Options to Remove Metadata Location URL Information

05-10-2019 09:10 AM
Status: Open
Labels (1)
New Contributor II

I've been using ArcGIS for 15 years and when a few years ago during the Sony database hack, I thought of a useful modification to the metadata editor in ArcGIS.  We all know that there is an automatically updated location URL where our data is stored.  The problem I found is that when you export your SHP file or feature class within a file geodatabase you send automatically have location information in that URL within the metadata.  If it's a SHP file it's 'easy' enough to remove the location information from the XML file but, if it's within a file geodatabase it becomes more problematic. The reason for me making this observation is that I've noticed that file geodatabases that I've downloaded from government sources in the past, have the original file location URL info within the feature class metadata.  This to me, in light of the Sony hack seemed to be a potential security issue.

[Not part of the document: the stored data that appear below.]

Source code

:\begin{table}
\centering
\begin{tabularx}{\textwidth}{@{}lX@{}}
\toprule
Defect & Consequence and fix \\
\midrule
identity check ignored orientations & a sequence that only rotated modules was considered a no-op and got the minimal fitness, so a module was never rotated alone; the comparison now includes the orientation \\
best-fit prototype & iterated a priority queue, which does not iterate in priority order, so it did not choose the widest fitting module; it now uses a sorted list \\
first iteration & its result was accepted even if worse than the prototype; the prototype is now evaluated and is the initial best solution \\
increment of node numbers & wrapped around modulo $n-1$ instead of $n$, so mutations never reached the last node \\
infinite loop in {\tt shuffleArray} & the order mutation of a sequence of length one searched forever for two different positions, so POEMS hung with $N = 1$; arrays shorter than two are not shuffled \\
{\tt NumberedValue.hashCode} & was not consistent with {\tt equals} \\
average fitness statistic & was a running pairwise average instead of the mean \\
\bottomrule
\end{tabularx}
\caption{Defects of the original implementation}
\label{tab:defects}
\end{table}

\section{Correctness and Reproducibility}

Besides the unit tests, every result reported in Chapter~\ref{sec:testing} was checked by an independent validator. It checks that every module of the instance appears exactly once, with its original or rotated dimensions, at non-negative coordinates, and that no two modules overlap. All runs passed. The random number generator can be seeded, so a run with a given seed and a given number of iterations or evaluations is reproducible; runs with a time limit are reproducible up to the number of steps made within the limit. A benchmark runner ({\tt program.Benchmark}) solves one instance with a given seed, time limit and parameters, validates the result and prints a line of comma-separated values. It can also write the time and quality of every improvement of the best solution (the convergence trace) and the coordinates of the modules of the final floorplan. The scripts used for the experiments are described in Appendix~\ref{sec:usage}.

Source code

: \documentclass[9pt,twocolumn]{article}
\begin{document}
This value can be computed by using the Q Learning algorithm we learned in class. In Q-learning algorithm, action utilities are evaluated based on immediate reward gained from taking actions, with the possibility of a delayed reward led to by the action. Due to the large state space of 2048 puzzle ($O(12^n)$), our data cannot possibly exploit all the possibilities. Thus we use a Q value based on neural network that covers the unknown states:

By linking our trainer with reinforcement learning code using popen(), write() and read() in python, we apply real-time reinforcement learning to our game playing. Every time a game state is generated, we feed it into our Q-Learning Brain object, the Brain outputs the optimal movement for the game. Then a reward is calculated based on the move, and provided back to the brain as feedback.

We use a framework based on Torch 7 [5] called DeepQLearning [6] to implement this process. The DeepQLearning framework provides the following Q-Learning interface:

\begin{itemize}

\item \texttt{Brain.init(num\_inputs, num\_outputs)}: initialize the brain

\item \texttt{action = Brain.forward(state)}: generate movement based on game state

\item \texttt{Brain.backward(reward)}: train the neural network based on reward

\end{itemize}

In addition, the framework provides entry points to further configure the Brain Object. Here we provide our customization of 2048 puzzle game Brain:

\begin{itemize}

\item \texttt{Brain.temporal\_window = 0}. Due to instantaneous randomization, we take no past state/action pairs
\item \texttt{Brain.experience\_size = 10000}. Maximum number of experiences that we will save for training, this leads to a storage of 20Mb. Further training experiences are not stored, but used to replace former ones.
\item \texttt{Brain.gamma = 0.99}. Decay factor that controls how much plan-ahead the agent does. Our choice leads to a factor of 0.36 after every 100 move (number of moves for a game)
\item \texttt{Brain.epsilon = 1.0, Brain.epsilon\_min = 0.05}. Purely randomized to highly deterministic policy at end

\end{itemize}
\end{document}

How could this be a security issue?

In a scenario where an organization has a lot of geospatial data from a lot of different departments and they make that data available for download as SHP files or file geodatabases, either freely or through licence agreements, you could potentially if you downloaded all that free data, begin to see a partial representation of server names, file directory trees within an organization.  That in my opinion should never be allowed.

A way to combat this would be by adding two elements to the metadata editing tools:

  1. Add a check box which would allow for removal of the URL info. This would apply for geospatial data that is going to be offered up for public download.
  2. Add a numerical entry box which would allow the metadata editor to selectively pick the directory tree depth, of the full directory to keep.
  • D:\Source_Data\Projects\Project_001\Industrial\2019\Spring.gdb

would become

  • \Spring.gdb

or alternatively

  • \2019\Spring.gdb

You can imagine that you don't want the public knowing or being able to know network topology by downloading enough data sources.

Some would say that you can alleviate this by loading everything into ArcGIS Online, which is not necessarily a bad idea, but some GIS practioners actually like to have data to download and use the way they want to.  In such cases where companies, governments, NGOs, academia, etc. want to provide geospatial data for download, freely or through licence agreement they need to be able to protect the network topology of their organization.

I'm sure the python programmers among you would simply say, "write a script" to remove that info, however, not everyone is a programmer, nor should they need to be.  If there was some additional features to the metadata editing options in ArcGIS Desktop / Pro, then this could take care of this, as I see it security concern.  Yes I know Desktop will be deprecated at some point, but still in ArcGIS Pro it could be added.

In an age where even Amazon web services storage buckets are being compromised by sloppy admins not properly securing their cloud storage, and nefarious actors from all across the internet trying to compromise systems, it should be something the ArcGIS users can help address by not allowing their directory trees and server names being freely offered up to the world if they don't want them to.